16日の中日とのオープン戦(バンテリン)は4番・中田が3ランを含む全4打点を叩き出し、4―0で快勝。先発した堀田も開幕ローテ入りに前進する5回無失点の好投で、引き分けを挟む連敗を「7」で止めた。
25日の開幕を控え、戦力の見極めが最終段階に入った一方、首脳陣は今季から「総合コーチ」の肩書がすべて消えた。これは「昨年の反省という点で、それぞれの(コーチの)役割を大まかにまとめてしまったというのはある。それによって、選手たちも少し迷わせてしまうこともあったかな」との原監督の考えによるもの。つまり、誰がどの部門を管轄するのかの線引きを明確にしたわけだ。
さらに、原監督とコーチ陣のパイプ役も兼ねる元木ヘッドがオフェンス、阿部コーチがディフェンス、桑田投手コーチが投手部門の「チーフ」となり、それぞれ分業化された。こうした割り当ての中でも〝特例〟が認められているのが阿部コーチだ。額面通りの役割であれば、バッテリー部門を中心とする守備全般となるわけだが、攻守の垣根を越えて春季キャンプでも2年目の秋広らに惜しげもなく打撃指導を行ってきた。

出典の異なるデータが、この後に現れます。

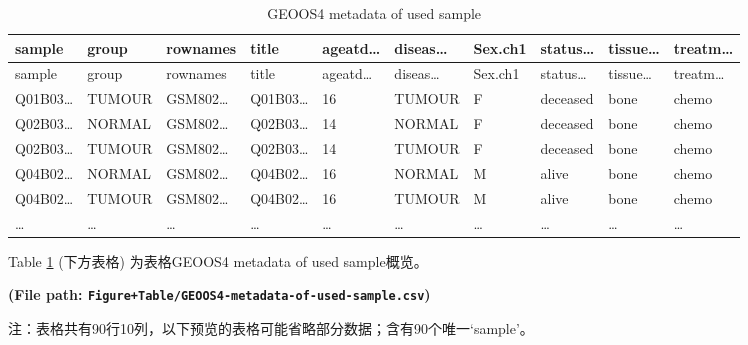 \documentclass[
]{article}
\begin{document}
\begin{center}\vspace{1.5cm}\end{center}

\begin{center}\vspace{1.5cm}\end{center}

\begin{longtable}[]{@{}llllllllll@{}}
\caption{\label{tab:GEOOS4-metadata-of-used-sample}GEOOS4 metadata of used sample}\tabularnewline
\toprule
sample & group & rownames & title & ageatd\ldots{} & diseas\ldots{} & Sex.ch1 & status\ldots{} & tissue\ldots{} & treatm\ldots{}\tabularnewline
\midrule
\endfirsthead
\toprule
sample & group & rownames & title & ageatd\ldots{} & diseas\ldots{} & Sex.ch1 & status\ldots{} & tissue\ldots{} & treatm\ldots{}\tabularnewline
\midrule
\endhead
Q01B03\ldots{} & TUMOUR & GSM802\ldots{} & Q01B03\ldots{} & 16 & TUMOUR & F & deceased & bone & chemo\tabularnewline
Q02B03\ldots{} & NORMAL & GSM802\ldots{} & Q02B03\ldots{} & 14 & NORMAL & F & deceased & bone & chemo\tabularnewline
Q02B03\ldots{} & TUMOUR & GSM802\ldots{} & Q02B03\ldots{} & 14 & TUMOUR & F & deceased & bone & chemo\tabularnewline
Q04B02\ldots{} & NORMAL & GSM802\ldots{} & Q04B02\ldots{} & 16 & NORMAL & M & alive & bone & chemo\tabularnewline
Q04B02\ldots{} & TUMOUR & GSM802\ldots{} & Q04B02\ldots{} & 16 & TUMOUR & M & alive & bone & chemo\tabularnewline
\ldots{} & \ldots{} & \ldots{} & \ldots{} & \ldots{} & \ldots{} & \ldots{} & \ldots{} & \ldots{} & \ldots{}\tabularnewline
\bottomrule
\end{longtable}

Table \ref{tab:GEOOS4-metadata-of-used-sample} (下方表格) 为表格GEOOS4 metadata of used sample概览。

\textbf{(File path: \texttt{Figure+Table/GEOOS4-metadata-of-used-sample.csv})}

\begin{center}\begin{tcolorbox}[colback=gray!10, colframe=gray!50, width=0.9\linewidth, arc=1mm, boxrule=0.5pt]注：表格共有90行10列，以下预览的表格可能省略部分数据；含有90个唯一`sample'。
\end{tcolorbox}
\end{center}

\begin{center}\vspace{1.5cm}\end{center}
\end{document}
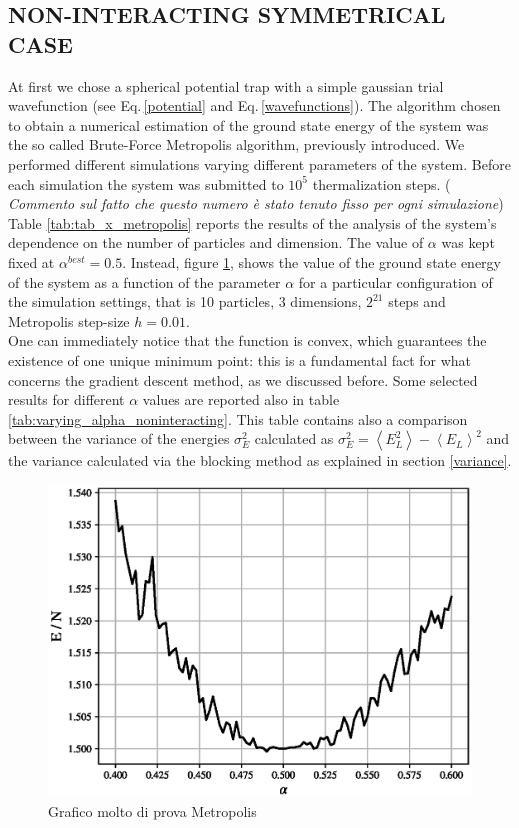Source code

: \subsection{NON-INTERACTING SYMMETRICAL CASE}
At first we chose a spherical potential trap with a simple gaussian trial wavefunction (see Eq.\,\ref{potential} and Eq.\,\ref{wavefunctions}). The algorithm chosen to obtain a numerical estimation of the ground state energy of the system was the so called Brute-Force Metropolis algorithm, previously introduced. We performed different simulations varying different parameters of the system. Before each simulation the system was submitted to $10^5$ thermalization steps. ( \textit{Commento sul fatto che questo numero è stato tenuto fisso per ogni simulazione})
Table \ref{tab:tab_x_metropolis} reports the results of the analysis of the system's dependence on the number of particles and dimension. The value of $\alpha$ was kept fixed at $\alpha^{best} = 0.5$. Instead, figure \ref{fig:varying_alpha_noninteract_metropolis}, shows the value of the ground state energy of the system as a function of the parameter $\alpha$ for a particular configuration of the simulation settings, that is 10 particles, 3 dimensions, $2^{21}$ steps and Metropolis step-size $h = 0.01$. \\ One can immediately notice that the function is convex, which guarantees the existence of one unique minimum point: this is a fundamental fact for what concerns the gradient descent method, as we discussed before. Some selected results for different $\alpha$ values are reported also in table \ref{tab:varying_alpha_noninteracting}. This table contains also a comparison between the variance of the energies $\sigma^2_E$ calculated as $\sigma^2_E = \left\langle E_L^2 \right\rangle - \left\langle E_L \right\rangle^2$ and the variance calculated via the blocking method as explained in section \ref{variance}.
\begin{figure}[H]
    \centering
    \includegraphics[scale=0.5]{images/varying_alpha_noninteract.eps}
    \caption{Grafico molto di prova Metropolis}
    \label{fig:varying_alpha_noninteract_metropolis}
\end{figure}


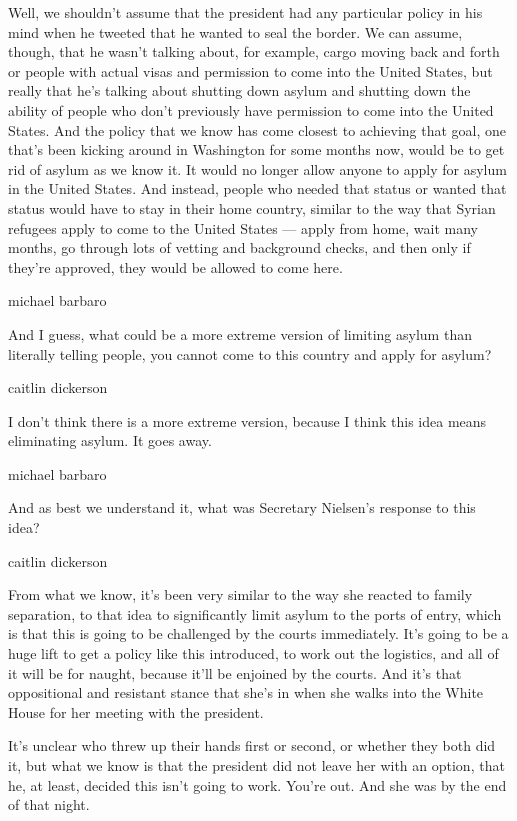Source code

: Well, we shouldn't assume that the president had any particular policy
in his mind when he tweeted that he wanted to seal the border. We can
assume, though, that he wasn't talking about, for example, cargo moving
back and forth or people with actual visas and permission to come into
the United States, but really that he's talking about shutting down
asylum and shutting down the ability of people who don't previously have
permission to come into the United States. And the policy that we know
has come closest to achieving that goal, one that's been kicking around
in Washington for some months now, would be to get rid of asylum as we
know it. It would no longer allow anyone to apply for asylum in the
United States. And instead, people who needed that status or wanted that
status would have to stay in their home country, similar to the way that
Syrian refugees apply to come to the United States --- apply from home,
wait many months, go through lots of vetting and background checks, and
then only if they're approved, they would be allowed to come here.

michael barbaro

And I guess, what could be a more extreme version of limiting asylum
than literally telling people, you cannot come to this country and apply
for asylum?

caitlin dickerson

I don't think there is a more extreme version, because I think this idea
means eliminating asylum. It goes away.

michael barbaro

And as best we understand it, what was Secretary Nielsen's response to
this idea?

caitlin dickerson

From what we know, it's been very similar to the way she reacted to
family separation, to that idea to significantly limit asylum to the
ports of entry, which is that this is going to be challenged by the
courts immediately. It's going to be a huge lift to get a policy like
this introduced, to work out the logistics, and all of it will be for
naught, because it'll be enjoined by the courts. And it's that
oppositional and resistant stance that she's in when she walks into the
White House for her meeting with the president.

It's unclear who threw up their hands first or second, or whether they
both did it, but what we know is that the president did not leave her
with an option, that he, at least, decided this isn't going to work.
You're out. And she was by the end of that night.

ともすれば〝越権行為〟とも受け取られかねないが、阿部コーチは「僕はそうではないと勝手に思っていて。ゲームになれば守り、特にバッテリーの責任者は僕になると思うから。そこはそっちに集中しないといけないし、そればかりになってもダメだし、なるべく全体を見るように心がけている」と明かしていた。
また、チームスタッフによると「原監督も阿部コーチには攻守の両面で指導することを認めていると聞いている」という。現役時代には長らく正捕手として君臨し続けただけでなく、打っても通算406本塁打に2132安打。捕手陣の底上げ、または打力アップのどちらかだけに役割を限定するのはもったいないとの判断もあるようだ。
この日の試合前、阿部コーチは内野陣にノックの雨を降らせた合間に、打撃練習中の坂本や吉川らに寄り添って助言を送った。さらに試合中の攻撃時には元木ヘッドが三塁コーチに入ったため、指揮官の傍らで話し込みながら戦略を巡らせていた。
次期監督はオーナー側の意向などもあり、原監督の一存だけで決まるわけではないが、元木ヘッドや桑田コーチらの名前が取りざたされる中、一軍の全部門にまたがって修行を積む阿部コーチへの〝英才教育〟は続いていく。